GREFFIER LORS DES DÉBATS : Delphine Verhaeghe
COMPOSITION DE LA COUR LORS DU DÉLIBÉRÉ
Bruno Poupet, président de chambre
Samuel Vitse, président de chambre
Céline Miller, conseiller
ARRÊT CONTRADICTOIRE prononcé publiquement par mise à disposition au greffe le 31 octobre 2024 après prorogation du délibéré en date du 19 septembre 2024 (date indiquée à l'issue des débats) et signé par Samuel Vitse, président en remplacement de Bruno Poupet, président empêché et Delphine Verhaeghe, greffier, auquel la minute a été remise par le magistrat signataire.
ORDONNANCE DE CLÔTURE DU : 27 mai 2024
****
[P] [X], née à [Localité 12] le [Date naissance 5] 1960, vivant en concubinage avec M. [C] [G], est décédée le [Date décès 9] 2017, laissant pour lui succéder ses deux filles : Mme [O] [F], née d'une première union avec M. [H] [F], et Mme [R] [G].
La succession de la défunte est composée :
- du prix de vente de l'immeuble situé [Adresse 6] à [Localité 10] (Nord), d'un montant de 138 000 euros ;
- du solde de son compte bancaire, d'un montant de 637,36 euros.
Aucun accord amiable n'ayant pu intervenir entre les parties pour la liquidation de la succession, un procès-verbal de difficultés a été dressé le 1er juin 2021 par Me [T] [N], notaire à [Localité 16].

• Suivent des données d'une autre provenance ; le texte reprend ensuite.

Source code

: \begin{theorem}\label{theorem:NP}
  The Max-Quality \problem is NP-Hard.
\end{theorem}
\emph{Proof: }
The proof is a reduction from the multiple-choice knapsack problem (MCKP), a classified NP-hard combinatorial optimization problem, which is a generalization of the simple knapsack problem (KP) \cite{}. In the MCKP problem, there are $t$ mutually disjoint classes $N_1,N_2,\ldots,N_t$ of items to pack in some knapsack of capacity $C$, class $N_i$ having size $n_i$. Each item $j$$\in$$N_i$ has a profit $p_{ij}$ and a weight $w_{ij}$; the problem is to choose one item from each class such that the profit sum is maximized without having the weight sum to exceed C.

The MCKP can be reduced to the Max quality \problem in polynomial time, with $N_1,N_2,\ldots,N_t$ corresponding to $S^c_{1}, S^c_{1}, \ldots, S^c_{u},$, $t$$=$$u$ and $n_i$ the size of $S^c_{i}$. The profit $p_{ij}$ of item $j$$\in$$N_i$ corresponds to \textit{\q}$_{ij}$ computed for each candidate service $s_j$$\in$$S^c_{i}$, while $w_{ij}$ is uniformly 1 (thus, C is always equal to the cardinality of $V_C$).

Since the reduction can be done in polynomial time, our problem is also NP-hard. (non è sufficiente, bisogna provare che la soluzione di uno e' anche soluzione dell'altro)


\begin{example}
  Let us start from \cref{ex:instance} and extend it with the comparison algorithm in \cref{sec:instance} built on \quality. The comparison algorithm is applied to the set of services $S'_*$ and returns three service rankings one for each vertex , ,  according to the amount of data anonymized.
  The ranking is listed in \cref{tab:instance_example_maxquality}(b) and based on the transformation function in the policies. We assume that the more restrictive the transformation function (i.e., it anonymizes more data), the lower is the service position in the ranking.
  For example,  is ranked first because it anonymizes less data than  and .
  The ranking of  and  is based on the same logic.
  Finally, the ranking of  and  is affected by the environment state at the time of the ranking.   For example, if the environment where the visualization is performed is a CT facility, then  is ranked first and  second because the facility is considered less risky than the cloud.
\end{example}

Par acte d'huissier délivré le 18 juin 2021, Mme [G] a fait assigner Mme [F] devant le tribunal judiciaire de Douai aux fins d'obtenir l'ouverture des opérations de compte, liquidation et partage de cette succession.
Par jugement du 31 août 2022, le tribunal judiciaire de Douai a :
- ordonné l'ouverture des opérations de compte, liquidation et partage judiciaire de la succession de l'indivision successorale consécutive au décès de [P] [X] ;
- désigné, pour y procéder, Me [N], notaire à [Localité 16] [...] ;
- désigné le juge commis à la surveillance des opérations de partage judiciaire de ce tribunal aux fins de surveiller les opérations ; [...]
- rappelé que l'acte de partage devrait être dressé sur la base des points tranchés ci-dessous ;
- débouté Mme [F] de ses demandes :
- tendant au rapport à la succession de la somme de 121 236 euros correspondant aux avantages indirects perçus par Mme [G] et à lui octroyer un droit exclusif sur cette somme ;
- relative à l'indemnité d'occupation ;
- de dommages et intérêts ;
- débouté les parties de leurs demandes plus amples ou contraires ; (...)
- condamné Mme [F], outre aux dépens, dont distraction au profit de Me Voisin, à verser à la demanderesse la somme de 2 000 euros sur le fondement de l'article 700 du code de procédure civile ;
- dit que la décision était exécutoire par provision.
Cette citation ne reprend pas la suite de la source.